In this article by Wilson da Rocha França, author of the book, MongoDB Data Modeling, we will cover documents and collections used in data modeling with MongoDB.

(For more resources related to this topic, see here.)

Data modeling is a very important process during the conception of an application since this step will help you to define the necessary requirements for the database's construction. This definition is precisely the result of the data understanding acquired during the data modeling process.

As previously described, this process, regardless of the chosen data model, is commonly divided into two phases: one that is very close to the user's view and the other that is a translation of this view to a conceptual schema. In the scenario of relational database modeling, the main challenge is to build a robust database from these two phases, with the aim of guaranteeing updates to it with any impact during the application's lifecycle.

A big advantage of NoSQL compared to relational databases is that NoSQL databases are more flexible at this point, due to the possibility of a schema-less model that, in theory, can cause less impact on the user's view if a modification in the data model is needed.

Despite the flexibility NoSQL offers, it is important to previously know how we will use the data in order to model a NoSQL database. It is a good idea not to plan the data format to be persisted, even in a NoSQL database. Moreover, at first sight, this is the point where database administrators, quite used to the relational world, become more uncomfortable.

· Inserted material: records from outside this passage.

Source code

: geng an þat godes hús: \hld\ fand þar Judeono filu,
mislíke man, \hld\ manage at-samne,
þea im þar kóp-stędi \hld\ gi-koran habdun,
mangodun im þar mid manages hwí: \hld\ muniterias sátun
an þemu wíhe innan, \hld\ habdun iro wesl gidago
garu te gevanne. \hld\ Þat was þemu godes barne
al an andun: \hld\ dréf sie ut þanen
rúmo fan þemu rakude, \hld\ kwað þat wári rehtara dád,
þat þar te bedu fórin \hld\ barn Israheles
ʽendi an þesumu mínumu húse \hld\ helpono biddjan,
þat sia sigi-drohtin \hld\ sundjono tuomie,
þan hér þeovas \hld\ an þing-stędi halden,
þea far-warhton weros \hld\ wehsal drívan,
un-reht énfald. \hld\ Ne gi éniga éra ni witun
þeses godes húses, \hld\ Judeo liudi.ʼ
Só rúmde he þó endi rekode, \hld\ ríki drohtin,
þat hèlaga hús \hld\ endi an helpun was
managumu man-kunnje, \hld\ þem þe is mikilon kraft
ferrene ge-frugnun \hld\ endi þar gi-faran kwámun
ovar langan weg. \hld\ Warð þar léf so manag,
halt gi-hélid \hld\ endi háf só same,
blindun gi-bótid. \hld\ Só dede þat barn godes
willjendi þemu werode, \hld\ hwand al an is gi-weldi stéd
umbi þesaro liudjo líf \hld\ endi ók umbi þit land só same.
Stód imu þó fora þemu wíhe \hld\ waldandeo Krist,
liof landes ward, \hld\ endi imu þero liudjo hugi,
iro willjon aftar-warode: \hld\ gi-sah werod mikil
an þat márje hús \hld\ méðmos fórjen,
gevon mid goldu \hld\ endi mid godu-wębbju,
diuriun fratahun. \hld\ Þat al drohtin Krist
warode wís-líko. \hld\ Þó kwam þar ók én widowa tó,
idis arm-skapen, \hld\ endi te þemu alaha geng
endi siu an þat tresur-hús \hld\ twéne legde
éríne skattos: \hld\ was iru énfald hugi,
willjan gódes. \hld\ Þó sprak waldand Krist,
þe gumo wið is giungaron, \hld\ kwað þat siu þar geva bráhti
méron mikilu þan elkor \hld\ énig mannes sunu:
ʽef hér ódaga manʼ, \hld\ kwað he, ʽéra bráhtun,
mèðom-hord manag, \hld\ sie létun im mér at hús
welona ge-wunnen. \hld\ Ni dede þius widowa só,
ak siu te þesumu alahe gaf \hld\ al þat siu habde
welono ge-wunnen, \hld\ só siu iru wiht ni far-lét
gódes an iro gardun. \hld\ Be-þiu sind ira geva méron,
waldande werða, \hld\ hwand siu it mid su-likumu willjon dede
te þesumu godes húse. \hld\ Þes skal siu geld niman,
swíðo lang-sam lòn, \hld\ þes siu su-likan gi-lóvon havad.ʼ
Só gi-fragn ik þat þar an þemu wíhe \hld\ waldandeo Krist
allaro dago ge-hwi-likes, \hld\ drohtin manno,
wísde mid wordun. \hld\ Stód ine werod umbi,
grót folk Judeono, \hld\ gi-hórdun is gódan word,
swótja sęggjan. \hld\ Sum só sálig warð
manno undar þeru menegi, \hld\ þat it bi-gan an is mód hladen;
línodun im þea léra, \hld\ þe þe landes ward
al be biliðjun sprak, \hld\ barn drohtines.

Relational database standards, such as SQL, brought us a sense of security and stability by setting up rules, norms, and criteria. On the other hand, we will dare to state that this security turned database designers distant of the domain from which the data to be stored is drawn.

The same thing happened with application developers. There is a notable divergence of interests among them and database administrators, especially regarding data models.

The NoSQL databases practically bring the need for an approximation between database professionals and the applications, and also the need for an approximation between developers and databases.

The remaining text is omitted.